→ The data

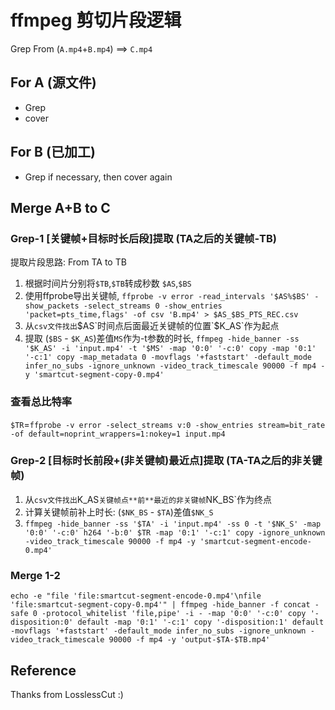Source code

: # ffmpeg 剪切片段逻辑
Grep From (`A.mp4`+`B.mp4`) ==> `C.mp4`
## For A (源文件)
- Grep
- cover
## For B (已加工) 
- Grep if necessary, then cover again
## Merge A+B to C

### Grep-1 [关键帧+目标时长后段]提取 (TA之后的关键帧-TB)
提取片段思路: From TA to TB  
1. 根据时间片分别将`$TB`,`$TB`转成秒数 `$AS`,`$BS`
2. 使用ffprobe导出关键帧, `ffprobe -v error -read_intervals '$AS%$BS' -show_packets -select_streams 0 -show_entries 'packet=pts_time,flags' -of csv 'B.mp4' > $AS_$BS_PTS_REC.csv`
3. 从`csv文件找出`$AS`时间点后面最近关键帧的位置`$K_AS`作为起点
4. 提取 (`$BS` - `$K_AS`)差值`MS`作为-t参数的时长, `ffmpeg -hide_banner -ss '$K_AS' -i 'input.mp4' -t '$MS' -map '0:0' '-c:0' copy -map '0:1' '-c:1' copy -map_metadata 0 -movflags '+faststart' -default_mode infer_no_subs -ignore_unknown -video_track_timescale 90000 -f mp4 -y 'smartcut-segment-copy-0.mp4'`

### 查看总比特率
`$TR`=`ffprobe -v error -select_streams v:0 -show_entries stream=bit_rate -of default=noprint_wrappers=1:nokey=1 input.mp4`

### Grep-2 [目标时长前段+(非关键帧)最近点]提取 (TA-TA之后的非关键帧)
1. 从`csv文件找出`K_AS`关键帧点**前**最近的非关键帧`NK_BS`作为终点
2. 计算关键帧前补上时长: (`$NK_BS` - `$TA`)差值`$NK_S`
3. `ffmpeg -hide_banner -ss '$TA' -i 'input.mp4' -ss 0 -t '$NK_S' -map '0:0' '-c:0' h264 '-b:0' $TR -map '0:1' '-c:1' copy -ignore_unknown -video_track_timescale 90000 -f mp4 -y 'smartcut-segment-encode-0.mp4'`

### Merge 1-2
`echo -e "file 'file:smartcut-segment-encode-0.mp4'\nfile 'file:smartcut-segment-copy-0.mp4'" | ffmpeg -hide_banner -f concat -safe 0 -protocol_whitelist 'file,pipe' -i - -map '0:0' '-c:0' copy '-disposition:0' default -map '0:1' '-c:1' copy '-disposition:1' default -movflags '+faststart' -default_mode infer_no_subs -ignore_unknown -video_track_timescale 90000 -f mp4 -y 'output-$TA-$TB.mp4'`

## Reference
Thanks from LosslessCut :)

→ Task description
If a line of the data contains the word "cover", count it; say how many such lines there are and nothing else.

→ Exercise output
2